* _About this task_: The lines to copy are those in the listing below that contain the word "atteindre".

* _Data excerpts_:
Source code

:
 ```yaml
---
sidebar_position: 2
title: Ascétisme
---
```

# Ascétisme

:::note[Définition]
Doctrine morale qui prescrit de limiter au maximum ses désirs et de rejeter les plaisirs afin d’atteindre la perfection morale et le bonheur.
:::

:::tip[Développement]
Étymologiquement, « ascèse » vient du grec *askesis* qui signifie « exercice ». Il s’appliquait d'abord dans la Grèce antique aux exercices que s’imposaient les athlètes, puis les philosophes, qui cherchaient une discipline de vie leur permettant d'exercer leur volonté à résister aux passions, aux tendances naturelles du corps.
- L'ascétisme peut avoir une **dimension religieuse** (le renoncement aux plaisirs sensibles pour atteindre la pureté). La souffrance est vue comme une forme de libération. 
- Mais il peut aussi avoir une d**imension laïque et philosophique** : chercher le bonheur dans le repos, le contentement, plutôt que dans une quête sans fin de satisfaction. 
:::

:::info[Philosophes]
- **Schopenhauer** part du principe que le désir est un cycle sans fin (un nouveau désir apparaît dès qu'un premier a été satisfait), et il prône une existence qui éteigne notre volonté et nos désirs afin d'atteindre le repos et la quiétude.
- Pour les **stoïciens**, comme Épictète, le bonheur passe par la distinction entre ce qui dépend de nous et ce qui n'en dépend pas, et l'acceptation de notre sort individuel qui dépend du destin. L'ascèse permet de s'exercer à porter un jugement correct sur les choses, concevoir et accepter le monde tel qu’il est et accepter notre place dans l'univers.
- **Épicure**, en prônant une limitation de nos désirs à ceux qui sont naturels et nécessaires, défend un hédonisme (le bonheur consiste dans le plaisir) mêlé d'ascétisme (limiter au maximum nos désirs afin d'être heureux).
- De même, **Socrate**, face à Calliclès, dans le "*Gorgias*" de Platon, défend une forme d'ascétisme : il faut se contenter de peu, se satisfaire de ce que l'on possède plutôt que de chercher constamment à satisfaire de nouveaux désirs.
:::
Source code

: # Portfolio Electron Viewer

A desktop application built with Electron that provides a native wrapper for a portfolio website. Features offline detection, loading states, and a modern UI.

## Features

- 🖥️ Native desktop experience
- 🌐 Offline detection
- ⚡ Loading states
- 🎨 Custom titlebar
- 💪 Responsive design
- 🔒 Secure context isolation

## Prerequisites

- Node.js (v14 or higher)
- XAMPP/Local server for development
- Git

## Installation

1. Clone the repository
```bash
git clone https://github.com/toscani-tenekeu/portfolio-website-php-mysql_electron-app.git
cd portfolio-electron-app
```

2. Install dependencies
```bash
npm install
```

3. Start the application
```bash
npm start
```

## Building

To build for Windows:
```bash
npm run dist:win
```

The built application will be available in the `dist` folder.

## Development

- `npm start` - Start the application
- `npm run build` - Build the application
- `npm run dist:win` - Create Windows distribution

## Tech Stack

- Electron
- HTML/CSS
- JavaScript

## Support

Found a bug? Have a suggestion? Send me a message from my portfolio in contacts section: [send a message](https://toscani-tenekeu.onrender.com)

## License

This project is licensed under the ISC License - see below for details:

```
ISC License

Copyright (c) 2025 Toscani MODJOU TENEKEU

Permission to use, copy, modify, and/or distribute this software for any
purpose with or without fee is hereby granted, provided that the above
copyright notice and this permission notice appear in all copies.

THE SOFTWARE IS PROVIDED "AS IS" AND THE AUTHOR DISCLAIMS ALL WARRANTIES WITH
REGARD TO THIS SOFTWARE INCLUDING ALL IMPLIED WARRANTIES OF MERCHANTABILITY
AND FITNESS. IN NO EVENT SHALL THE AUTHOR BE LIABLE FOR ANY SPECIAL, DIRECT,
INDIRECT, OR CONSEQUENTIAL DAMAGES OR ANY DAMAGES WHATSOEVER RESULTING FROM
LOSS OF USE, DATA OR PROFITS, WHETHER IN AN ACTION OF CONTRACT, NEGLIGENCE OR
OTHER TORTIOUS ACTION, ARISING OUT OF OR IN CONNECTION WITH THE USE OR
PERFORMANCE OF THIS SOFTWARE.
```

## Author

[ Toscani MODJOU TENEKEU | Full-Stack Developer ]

* _Response area_:
Doctrine morale qui prescrit de limiter au maximum ses désirs et de rejeter les plaisirs afin d’atteindre la perfection morale et le bonheur.
- L'ascétisme peut avoir une **dimension religieuse** (le renoncement aux plaisirs sensibles pour atteindre la pureté). La souffrance est vue comme une forme de libération. 
- **Schopenhauer** part du principe que le désir est un cycle sans fin (un nouveau désir apparaît dès qu'un premier a été satisfait), et il prône une existence qui éteigne notre volonté et nos désirs afin d'atteindre le repos et la quiétude.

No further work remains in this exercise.